I am trying to write a manual rate-limiting function for the rgithub package. So far this is what I have:
library(rgithub)
pull <- function(i){
commits <- get.pull.request.commits(owner = owner, repo = repo, id = i, ctx = get.github.context(), per_page=100)
links <- digest_header_links(commits)
number_of_pages <- links[2,]$page
if (number_of_pages != 0)
try_default(for (n in 1:number_of_pages){
if (as.integer(commits$headers$`x-ratelimit-remaining`) < 5)
Sys.sleep(as.integer(commits$headers$`x-ratelimit-reset`)-as.POSIXct(Sys.time()) %>% as.integer())
else
get.pull.request.commits(owner = owner, repo = repo, id = i, ctx = get.github.context(), per_page=100, page = n)
}, default = NULL)
else
return(commits)
}
list <- c(500, 501, 502)
pull_lists <- lapply(list, pull)
The intention i that if the x-ratelimit-remaining variable goes below a certain threshold the script should wait until the time specified in x-ratelimit-reset has passed, and then continue the script. However, I'm not sure if this is the actual behavior of the if else set up that I have here.
The function runs fine, but I have some doubts about whether it actually does the rate limiting or whether it somehow skips that steps. Hence I ask: a) how can I find out if it actually does rate-limiting, and b) if not, how can I rewrite it so that it actually does rate limiting? Would a while condition/loop perhaps be better?
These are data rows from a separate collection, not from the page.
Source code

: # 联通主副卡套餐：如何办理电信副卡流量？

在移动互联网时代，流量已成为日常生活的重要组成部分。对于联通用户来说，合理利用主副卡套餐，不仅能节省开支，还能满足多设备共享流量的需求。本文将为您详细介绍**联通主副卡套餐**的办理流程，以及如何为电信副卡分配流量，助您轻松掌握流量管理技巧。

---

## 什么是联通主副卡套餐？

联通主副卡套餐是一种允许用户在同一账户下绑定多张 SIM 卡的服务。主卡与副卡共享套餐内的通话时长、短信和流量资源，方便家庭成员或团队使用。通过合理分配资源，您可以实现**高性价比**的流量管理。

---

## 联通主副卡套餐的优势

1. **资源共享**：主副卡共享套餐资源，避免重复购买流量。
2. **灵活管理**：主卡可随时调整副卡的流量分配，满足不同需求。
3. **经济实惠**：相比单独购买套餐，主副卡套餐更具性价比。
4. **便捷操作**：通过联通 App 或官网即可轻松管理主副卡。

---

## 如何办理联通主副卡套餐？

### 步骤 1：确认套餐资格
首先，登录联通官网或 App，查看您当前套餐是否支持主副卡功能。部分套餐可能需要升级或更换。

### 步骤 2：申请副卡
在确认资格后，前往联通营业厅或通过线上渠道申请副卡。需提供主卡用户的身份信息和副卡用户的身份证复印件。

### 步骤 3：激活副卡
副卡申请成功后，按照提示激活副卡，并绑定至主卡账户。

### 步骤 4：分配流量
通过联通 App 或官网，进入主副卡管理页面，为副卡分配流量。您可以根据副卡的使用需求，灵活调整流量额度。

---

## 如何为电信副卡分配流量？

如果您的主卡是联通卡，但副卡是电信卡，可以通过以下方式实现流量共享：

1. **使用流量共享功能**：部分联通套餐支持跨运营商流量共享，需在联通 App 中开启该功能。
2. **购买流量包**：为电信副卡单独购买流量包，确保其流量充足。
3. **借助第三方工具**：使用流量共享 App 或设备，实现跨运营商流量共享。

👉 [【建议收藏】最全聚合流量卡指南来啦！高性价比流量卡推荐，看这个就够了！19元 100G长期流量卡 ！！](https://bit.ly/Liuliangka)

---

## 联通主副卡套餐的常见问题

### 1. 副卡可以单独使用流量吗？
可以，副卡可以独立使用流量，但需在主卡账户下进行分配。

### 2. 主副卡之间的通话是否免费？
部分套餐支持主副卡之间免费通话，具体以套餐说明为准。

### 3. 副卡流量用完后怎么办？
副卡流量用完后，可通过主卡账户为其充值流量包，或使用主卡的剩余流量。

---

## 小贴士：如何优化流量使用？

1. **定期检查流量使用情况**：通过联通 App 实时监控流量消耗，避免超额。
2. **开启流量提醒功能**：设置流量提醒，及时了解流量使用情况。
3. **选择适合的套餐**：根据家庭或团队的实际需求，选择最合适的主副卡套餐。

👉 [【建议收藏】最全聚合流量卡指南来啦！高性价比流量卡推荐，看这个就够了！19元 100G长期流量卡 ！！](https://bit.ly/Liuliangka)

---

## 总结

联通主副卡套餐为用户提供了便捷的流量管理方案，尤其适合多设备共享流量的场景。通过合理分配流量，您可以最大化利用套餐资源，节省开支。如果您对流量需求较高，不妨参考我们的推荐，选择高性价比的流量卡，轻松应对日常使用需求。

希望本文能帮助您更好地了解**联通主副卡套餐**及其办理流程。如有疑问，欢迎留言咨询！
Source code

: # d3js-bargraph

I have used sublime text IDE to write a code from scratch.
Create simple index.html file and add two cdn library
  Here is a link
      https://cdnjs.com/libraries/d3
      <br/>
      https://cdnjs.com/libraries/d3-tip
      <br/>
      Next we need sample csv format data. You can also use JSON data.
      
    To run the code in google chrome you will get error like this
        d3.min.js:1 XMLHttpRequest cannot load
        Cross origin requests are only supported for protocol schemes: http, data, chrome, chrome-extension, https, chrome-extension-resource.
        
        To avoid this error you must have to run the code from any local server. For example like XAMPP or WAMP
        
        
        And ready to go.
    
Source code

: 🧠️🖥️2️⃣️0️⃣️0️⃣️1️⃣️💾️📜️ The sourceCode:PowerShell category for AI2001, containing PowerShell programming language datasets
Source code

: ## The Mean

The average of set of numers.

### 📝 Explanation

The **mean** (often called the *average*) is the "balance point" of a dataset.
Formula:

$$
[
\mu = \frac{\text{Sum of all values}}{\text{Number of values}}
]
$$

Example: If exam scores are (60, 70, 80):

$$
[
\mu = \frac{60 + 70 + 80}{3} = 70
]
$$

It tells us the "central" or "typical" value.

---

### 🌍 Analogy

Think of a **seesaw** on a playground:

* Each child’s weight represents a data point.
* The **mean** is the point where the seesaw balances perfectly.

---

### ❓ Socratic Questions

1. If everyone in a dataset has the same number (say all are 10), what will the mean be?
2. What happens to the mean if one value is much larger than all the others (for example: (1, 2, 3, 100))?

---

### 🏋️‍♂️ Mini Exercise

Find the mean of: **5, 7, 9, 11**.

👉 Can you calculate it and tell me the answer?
You can test if it does the rate limiting changing 5 to a large enough number and adding a display of the timing of Sys.sleep using:
print(system.time(Sys.sleep(...)))
That said, the function seems ok to me, unfortunately I cannot test it easily as rgithub is not available for my version of R (3.1.3).
Not a canonical answer, but some working example.
You should add some logging in your script, even kind of write.csv(append=TRUE).
I've implemented automatic antiddos process which prevent your ip to be banned by the exchange market. You can find it jangorecki/Rbitcoin/R/utils.R.
Rbitcoin.last_api_call is env object stored in package namespace, kind of session package cache.
This can help you with setting it in your package.
You should also consider a optional parallel supported version. Linking to database with concurrency read. My function can be easy modified to queue call and recheck timing every X seconds.
Edit
I forget to add that mentioned function support multiple source systems. That allows for example to extend your rgithub for bitbucket, etc. and still effectively manage API rate limiting.